▼

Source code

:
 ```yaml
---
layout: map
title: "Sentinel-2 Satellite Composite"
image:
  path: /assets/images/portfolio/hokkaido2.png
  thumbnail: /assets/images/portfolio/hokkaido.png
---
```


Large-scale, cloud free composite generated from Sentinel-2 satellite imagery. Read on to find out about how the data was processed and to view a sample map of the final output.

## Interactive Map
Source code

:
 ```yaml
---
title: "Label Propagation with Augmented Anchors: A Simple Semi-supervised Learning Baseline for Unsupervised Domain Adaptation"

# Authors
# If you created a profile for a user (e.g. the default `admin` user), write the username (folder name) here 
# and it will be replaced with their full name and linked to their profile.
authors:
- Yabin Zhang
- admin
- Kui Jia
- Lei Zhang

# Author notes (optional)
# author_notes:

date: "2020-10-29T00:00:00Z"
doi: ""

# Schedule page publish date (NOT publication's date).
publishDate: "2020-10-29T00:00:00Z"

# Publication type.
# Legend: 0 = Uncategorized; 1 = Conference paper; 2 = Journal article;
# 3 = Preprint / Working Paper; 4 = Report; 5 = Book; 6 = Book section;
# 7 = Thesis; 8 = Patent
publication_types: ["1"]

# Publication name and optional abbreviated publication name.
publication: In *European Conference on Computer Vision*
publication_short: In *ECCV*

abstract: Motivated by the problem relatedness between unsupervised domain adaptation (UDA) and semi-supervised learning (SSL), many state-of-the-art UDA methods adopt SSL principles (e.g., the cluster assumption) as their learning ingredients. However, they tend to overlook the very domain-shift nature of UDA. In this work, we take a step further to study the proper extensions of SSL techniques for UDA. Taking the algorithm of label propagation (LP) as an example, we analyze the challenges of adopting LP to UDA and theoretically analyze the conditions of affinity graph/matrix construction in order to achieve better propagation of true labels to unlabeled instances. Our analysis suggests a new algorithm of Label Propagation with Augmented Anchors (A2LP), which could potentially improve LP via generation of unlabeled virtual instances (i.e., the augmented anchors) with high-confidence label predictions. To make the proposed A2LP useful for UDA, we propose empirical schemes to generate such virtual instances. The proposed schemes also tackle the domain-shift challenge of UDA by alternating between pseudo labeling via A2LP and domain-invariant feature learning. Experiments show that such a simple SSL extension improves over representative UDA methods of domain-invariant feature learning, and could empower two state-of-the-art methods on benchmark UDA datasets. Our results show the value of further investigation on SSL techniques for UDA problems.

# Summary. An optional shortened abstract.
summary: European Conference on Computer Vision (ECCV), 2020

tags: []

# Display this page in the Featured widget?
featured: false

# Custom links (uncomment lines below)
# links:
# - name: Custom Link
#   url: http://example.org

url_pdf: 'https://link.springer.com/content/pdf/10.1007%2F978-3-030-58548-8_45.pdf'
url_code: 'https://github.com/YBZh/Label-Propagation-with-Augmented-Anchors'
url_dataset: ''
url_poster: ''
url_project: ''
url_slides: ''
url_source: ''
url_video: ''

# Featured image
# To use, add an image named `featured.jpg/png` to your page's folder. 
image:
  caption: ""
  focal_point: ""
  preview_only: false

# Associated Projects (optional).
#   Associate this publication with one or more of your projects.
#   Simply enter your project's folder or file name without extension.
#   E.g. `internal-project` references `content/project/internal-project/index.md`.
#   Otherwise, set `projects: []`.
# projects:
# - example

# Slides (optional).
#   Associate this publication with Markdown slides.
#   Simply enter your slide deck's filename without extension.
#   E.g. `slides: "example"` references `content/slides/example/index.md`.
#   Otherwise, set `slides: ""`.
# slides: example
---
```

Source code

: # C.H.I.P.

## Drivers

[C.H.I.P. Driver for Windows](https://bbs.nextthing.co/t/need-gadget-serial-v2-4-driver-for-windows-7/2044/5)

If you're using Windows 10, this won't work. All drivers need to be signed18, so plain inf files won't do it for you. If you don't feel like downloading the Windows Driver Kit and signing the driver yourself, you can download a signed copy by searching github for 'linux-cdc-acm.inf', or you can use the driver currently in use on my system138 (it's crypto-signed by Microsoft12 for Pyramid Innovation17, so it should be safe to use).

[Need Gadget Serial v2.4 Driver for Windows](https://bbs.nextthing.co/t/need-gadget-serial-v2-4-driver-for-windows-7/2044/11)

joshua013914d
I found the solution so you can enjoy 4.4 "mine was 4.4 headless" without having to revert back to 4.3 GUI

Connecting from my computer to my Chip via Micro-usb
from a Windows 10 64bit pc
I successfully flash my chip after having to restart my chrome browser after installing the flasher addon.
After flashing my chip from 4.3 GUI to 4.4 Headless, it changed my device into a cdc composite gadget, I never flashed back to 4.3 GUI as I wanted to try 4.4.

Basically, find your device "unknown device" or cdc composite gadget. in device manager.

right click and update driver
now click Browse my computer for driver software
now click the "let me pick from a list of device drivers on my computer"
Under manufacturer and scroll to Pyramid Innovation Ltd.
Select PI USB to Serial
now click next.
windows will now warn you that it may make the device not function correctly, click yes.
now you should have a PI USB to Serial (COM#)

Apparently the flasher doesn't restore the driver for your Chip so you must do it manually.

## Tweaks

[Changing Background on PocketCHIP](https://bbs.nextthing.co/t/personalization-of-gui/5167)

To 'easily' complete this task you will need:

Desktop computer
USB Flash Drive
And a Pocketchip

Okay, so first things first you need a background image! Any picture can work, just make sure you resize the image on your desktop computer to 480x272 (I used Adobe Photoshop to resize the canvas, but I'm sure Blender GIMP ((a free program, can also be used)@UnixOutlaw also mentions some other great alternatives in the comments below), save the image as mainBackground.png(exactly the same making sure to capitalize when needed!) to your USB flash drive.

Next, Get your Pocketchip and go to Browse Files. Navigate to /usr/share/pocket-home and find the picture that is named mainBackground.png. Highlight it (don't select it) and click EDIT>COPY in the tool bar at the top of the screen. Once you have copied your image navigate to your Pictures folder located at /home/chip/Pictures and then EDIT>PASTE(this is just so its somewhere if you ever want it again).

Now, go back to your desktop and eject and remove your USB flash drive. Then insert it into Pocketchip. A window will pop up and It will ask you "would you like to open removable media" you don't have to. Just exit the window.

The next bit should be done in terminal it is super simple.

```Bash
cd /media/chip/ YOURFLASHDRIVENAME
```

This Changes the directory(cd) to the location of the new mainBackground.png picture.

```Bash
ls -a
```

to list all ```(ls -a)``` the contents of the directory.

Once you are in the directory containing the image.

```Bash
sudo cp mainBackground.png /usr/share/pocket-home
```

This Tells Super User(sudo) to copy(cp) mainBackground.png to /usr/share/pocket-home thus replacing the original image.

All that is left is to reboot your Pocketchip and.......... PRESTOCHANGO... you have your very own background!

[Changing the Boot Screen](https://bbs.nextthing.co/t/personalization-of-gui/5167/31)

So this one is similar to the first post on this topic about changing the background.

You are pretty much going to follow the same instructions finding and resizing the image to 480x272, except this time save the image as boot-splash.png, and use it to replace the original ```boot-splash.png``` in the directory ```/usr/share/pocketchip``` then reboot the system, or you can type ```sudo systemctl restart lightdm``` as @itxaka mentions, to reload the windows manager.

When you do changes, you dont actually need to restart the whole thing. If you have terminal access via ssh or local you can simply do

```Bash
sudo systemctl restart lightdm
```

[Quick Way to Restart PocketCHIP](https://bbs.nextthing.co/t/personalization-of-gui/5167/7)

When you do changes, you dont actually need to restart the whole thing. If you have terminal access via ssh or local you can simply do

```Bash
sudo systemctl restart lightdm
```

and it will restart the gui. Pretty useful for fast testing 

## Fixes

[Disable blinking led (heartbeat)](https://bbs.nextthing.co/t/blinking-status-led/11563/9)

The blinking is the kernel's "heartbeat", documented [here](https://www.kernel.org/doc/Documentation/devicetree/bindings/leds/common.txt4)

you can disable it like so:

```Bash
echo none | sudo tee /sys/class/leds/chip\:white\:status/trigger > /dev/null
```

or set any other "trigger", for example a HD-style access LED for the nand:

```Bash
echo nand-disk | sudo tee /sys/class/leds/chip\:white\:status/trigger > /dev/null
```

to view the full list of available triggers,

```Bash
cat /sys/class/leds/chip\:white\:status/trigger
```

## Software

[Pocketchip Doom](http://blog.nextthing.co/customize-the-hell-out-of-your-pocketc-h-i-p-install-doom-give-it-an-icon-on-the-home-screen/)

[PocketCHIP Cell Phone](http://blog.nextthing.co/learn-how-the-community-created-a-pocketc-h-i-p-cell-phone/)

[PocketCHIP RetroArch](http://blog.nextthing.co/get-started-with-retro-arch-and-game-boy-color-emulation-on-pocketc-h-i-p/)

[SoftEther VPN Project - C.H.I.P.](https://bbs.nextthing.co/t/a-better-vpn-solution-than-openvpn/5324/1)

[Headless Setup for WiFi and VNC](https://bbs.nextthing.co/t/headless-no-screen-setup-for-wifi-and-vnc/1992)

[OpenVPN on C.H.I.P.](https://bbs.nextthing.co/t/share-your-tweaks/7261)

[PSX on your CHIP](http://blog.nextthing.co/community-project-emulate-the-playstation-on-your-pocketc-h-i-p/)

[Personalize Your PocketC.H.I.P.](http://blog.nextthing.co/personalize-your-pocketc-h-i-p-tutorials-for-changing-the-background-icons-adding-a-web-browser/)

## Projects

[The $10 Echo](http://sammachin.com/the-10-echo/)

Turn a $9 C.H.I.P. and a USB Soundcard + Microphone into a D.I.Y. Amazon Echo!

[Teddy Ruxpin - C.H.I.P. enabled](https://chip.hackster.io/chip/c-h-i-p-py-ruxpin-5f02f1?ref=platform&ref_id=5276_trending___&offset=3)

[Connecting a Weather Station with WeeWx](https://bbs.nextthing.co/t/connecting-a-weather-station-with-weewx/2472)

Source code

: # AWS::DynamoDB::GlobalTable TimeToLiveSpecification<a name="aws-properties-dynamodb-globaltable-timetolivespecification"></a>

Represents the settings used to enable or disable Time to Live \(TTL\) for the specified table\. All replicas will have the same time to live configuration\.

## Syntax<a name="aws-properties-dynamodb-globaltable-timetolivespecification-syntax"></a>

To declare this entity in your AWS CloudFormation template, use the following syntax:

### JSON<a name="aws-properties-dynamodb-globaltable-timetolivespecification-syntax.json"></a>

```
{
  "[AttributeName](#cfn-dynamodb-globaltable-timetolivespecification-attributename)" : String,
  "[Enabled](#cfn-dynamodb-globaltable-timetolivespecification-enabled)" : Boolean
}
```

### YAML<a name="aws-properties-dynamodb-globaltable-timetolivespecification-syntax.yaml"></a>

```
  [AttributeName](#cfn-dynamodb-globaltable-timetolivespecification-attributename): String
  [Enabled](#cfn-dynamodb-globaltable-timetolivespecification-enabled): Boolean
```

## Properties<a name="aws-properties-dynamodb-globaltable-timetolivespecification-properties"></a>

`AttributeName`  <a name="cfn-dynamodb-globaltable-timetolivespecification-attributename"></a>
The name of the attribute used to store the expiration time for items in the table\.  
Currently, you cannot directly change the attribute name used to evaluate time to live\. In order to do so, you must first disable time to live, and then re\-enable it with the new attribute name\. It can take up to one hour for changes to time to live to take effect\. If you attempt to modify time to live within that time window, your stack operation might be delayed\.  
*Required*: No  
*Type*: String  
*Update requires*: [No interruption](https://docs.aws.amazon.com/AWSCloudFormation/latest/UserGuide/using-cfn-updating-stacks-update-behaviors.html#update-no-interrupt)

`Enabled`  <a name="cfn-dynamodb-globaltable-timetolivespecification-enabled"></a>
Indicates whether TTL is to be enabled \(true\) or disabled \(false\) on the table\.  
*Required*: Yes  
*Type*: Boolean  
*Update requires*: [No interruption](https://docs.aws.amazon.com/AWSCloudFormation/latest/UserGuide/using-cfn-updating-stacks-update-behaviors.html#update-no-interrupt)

▲

> _Exercise aim_
Once you have identified the lines above that contain "about", copy each of them.

> _Answer for this exercise_
Large-scale, cloud free composite generated from Sentinel-2 satellite imagery. Read on to find out about how the data was processed and to view a sample map of the final output.
So this one is similar to the first post on this topic about changing the background.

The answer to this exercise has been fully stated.